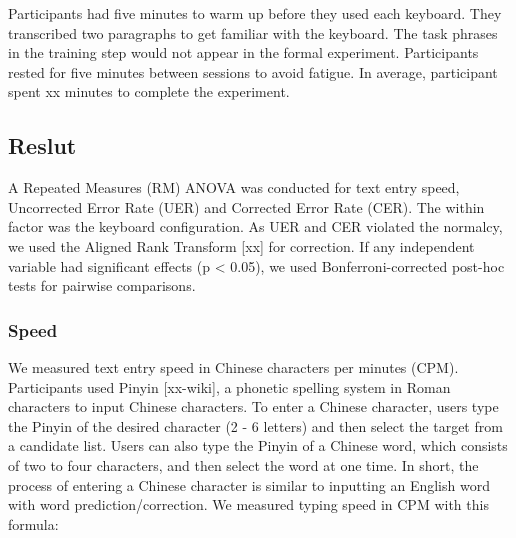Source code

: 
Participants had five minutes to warm up before they used each keyboard. They transcribed two paragraphs to get familiar with the keyboard. The task phrases in the training step would not appear in the formal experiment. Participants rested for five minutes between sessions to avoid fatigue. In average, participant spent xx minutes to complete the experiment.


\subsection{Reslut}

A Repeated Measures (RM) ANOVA was conducted for text entry speed, Uncorrected Error Rate (UER) and Corrected Error Rate (CER). The within factor was the keyboard configuration. As UER and CER violated the normalcy, we used the Aligned Rank Transform [xx] for correction. If any independent variable had significant effects (p < 0.05), we used Bonferroni-corrected post-hoc tests for pairwise comparisons.

\subsubsection{Speed}

We measured text entry speed in Chinese characters per minutes (CPM). Participants used Pinyin [xx-wiki], a phonetic spelling system in Roman characters to input Chinese characters. To enter a Chinese character, users type the Pinyin of the desired character (2 - 6 letters) and then select the target from a candidate list. Users can also type the Pinyin of a Chinese word, which consists of two to four characters, and then select the word at one time. In short, the process of entering a Chinese character is similar to inputting an English word with word prediction/correction. We measured typing speed in CPM with this formula:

++++++++++

Search the data for the string "keyboard" and copy every line where it appears.

WRITTEN SOLUTION:
Participants had five minutes to warm up before they used each keyboard. They transcribed two paragraphs to get familiar with the keyboard. The task phrases in the training step would not appear in the formal experiment. Participants rested for five minutes between sessions to avoid fatigue. In average, participant spent xx minutes to complete the experiment.
A Repeated Measures (RM) ANOVA was conducted for text entry speed, Uncorrected Error Rate (UER) and Corrected Error Rate (CER). The within factor was the keyboard configuration. As UER and CER violated the normalcy, we used the Aligned Rank Transform [xx] for correction. If any independent variable had significant effects (p < 0.05), we used Bonferroni-corrected post-hoc tests for pairwise comparisons.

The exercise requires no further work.